__Material provided__:
+ + + + +
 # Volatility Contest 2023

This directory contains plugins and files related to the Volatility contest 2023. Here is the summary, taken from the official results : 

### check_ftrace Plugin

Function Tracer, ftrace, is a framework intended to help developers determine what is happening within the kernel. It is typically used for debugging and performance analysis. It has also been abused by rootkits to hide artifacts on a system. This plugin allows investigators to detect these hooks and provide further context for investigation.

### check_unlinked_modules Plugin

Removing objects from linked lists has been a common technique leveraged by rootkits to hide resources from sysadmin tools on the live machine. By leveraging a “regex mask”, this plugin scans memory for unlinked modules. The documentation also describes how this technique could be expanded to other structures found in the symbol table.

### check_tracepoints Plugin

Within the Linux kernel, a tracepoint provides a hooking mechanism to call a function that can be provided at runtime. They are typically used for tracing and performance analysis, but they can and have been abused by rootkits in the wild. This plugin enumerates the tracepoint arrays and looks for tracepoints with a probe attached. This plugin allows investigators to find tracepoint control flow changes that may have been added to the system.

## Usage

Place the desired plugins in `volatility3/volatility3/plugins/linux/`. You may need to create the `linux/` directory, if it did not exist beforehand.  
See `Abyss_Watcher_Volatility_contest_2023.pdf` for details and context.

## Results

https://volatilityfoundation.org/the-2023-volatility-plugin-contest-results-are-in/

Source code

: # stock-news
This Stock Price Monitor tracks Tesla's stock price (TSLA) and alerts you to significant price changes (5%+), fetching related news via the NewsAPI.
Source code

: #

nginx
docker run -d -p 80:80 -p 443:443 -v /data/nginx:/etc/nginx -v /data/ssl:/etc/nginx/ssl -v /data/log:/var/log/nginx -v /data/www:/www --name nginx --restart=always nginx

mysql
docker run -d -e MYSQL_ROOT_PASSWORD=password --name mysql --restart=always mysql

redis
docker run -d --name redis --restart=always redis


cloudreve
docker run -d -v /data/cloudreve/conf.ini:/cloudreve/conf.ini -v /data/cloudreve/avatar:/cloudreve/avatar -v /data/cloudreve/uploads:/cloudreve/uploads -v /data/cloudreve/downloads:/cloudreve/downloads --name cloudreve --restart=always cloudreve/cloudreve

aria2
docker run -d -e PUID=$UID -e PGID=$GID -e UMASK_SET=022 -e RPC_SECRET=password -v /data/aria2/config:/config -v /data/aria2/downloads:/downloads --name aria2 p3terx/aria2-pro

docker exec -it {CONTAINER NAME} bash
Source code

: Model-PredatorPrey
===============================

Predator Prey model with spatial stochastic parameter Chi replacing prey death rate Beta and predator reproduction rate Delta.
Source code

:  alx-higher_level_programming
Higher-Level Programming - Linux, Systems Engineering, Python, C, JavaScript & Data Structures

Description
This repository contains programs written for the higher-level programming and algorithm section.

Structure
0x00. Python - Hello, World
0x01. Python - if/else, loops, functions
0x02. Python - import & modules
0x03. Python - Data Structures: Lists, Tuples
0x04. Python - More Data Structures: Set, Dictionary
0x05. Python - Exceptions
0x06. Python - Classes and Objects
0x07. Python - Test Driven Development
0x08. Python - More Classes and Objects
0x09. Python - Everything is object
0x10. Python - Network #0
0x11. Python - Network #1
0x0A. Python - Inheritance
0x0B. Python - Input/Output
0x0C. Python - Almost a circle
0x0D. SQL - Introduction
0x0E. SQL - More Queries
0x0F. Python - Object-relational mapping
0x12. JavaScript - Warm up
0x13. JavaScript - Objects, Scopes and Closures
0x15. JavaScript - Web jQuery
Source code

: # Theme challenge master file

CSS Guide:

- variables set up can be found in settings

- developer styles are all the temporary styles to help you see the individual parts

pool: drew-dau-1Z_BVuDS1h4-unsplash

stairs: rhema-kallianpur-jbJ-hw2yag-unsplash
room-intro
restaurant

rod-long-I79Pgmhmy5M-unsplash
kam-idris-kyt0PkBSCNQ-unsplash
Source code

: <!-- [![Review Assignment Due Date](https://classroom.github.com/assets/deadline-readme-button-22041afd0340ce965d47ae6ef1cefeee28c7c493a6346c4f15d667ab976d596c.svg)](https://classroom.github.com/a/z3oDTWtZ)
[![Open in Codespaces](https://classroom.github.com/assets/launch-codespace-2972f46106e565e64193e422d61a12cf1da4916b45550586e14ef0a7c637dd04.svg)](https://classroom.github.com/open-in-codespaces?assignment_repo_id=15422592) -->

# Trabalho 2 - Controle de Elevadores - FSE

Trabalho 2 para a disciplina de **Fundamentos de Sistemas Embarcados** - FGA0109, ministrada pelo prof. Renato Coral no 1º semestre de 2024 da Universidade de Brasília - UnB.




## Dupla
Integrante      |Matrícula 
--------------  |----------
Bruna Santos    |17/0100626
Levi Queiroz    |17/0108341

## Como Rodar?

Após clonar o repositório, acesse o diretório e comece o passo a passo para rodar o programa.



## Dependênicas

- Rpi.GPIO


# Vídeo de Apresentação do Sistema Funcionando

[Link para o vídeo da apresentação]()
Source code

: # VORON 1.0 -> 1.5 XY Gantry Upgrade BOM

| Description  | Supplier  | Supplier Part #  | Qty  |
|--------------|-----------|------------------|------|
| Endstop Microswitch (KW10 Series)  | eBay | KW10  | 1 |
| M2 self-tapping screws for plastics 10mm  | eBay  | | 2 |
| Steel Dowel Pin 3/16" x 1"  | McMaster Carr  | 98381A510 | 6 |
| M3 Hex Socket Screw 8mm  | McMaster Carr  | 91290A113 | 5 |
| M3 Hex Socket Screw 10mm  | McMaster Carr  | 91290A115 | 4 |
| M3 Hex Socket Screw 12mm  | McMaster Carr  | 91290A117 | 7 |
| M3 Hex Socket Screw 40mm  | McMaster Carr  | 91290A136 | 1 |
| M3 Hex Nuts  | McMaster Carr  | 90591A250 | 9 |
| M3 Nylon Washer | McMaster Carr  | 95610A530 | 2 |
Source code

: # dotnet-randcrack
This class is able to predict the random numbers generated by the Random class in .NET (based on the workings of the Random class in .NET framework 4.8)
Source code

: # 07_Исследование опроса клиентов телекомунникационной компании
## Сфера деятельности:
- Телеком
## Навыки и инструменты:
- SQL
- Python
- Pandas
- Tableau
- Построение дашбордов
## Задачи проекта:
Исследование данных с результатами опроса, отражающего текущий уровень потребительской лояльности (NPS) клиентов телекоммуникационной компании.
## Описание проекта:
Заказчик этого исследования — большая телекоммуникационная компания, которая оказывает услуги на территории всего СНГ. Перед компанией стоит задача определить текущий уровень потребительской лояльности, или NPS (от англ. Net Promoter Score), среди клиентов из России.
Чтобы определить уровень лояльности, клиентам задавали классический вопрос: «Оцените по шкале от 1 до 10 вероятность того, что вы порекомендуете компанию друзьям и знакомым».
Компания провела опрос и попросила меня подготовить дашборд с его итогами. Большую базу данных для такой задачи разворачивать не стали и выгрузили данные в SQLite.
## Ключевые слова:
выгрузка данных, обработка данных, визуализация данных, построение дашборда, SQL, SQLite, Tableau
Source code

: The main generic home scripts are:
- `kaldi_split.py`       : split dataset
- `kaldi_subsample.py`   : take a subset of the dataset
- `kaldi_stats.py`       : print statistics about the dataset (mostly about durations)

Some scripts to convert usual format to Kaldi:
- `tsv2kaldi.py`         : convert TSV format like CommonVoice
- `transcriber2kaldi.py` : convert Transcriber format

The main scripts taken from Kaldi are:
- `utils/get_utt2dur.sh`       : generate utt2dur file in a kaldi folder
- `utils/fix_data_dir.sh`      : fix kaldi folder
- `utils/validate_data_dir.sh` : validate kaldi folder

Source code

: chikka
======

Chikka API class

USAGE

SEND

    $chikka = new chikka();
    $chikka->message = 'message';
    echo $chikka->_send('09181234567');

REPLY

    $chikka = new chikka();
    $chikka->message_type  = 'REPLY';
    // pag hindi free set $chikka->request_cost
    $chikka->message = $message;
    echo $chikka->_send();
+ + + + +
__Exercise__: Go through the entries and report every line with the string "downloads".

__Answer space__:
docker run -d -v /data/cloudreve/conf.ini:/cloudreve/conf.ini -v /data/cloudreve/avatar:/cloudreve/avatar -v /data/cloudreve/uploads:/cloudreve/uploads -v /data/cloudreve/downloads:/cloudreve/downloads --name cloudreve --restart=always cloudreve/cloudreve
docker run -d -e PUID=$UID -e PGID=$GID -e UMASK_SET=022 -e RPC_SECRET=password -v /data/aria2/config:/config -v /data/aria2/downloads:/downloads --name aria2 p3terx/aria2-pro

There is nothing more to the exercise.